▼
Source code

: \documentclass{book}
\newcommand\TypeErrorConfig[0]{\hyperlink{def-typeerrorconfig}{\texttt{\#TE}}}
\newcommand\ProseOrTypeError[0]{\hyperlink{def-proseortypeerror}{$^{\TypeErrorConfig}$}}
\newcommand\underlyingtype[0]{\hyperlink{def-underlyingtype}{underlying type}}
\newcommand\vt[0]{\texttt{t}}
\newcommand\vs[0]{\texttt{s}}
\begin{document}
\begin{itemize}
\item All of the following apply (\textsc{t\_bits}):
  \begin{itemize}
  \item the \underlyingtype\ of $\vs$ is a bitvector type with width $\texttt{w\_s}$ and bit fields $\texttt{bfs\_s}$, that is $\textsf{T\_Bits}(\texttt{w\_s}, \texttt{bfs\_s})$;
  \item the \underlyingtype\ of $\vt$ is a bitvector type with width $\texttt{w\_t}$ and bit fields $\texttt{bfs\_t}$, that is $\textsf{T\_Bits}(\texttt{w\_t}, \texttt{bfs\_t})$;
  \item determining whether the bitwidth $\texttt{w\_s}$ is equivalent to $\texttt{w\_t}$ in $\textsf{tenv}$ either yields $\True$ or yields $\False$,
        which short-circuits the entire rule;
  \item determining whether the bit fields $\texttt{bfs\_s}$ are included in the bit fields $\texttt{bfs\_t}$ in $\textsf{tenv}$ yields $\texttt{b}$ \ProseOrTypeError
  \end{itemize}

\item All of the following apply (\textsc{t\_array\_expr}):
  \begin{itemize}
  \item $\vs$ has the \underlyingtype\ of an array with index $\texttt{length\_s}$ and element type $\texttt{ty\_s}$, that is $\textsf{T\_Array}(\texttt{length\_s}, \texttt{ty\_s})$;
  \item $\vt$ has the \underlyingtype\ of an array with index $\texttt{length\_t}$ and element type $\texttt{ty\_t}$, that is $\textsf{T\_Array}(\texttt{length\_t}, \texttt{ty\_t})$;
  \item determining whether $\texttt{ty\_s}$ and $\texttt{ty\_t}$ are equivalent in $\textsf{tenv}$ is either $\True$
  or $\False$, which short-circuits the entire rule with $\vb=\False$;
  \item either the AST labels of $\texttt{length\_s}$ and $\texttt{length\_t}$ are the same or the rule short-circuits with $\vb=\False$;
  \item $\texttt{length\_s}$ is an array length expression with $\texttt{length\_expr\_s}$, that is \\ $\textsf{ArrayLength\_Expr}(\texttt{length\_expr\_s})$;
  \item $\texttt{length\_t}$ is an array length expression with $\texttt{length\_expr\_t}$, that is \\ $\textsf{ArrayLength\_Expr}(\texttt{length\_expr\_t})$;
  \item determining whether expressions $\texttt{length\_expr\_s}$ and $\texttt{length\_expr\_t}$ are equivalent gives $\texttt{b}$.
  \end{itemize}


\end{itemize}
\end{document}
▲
What you have to do
Could you please report how many lines of the listing above hold the word "either"? Only the number is needed.

Exercise solution
3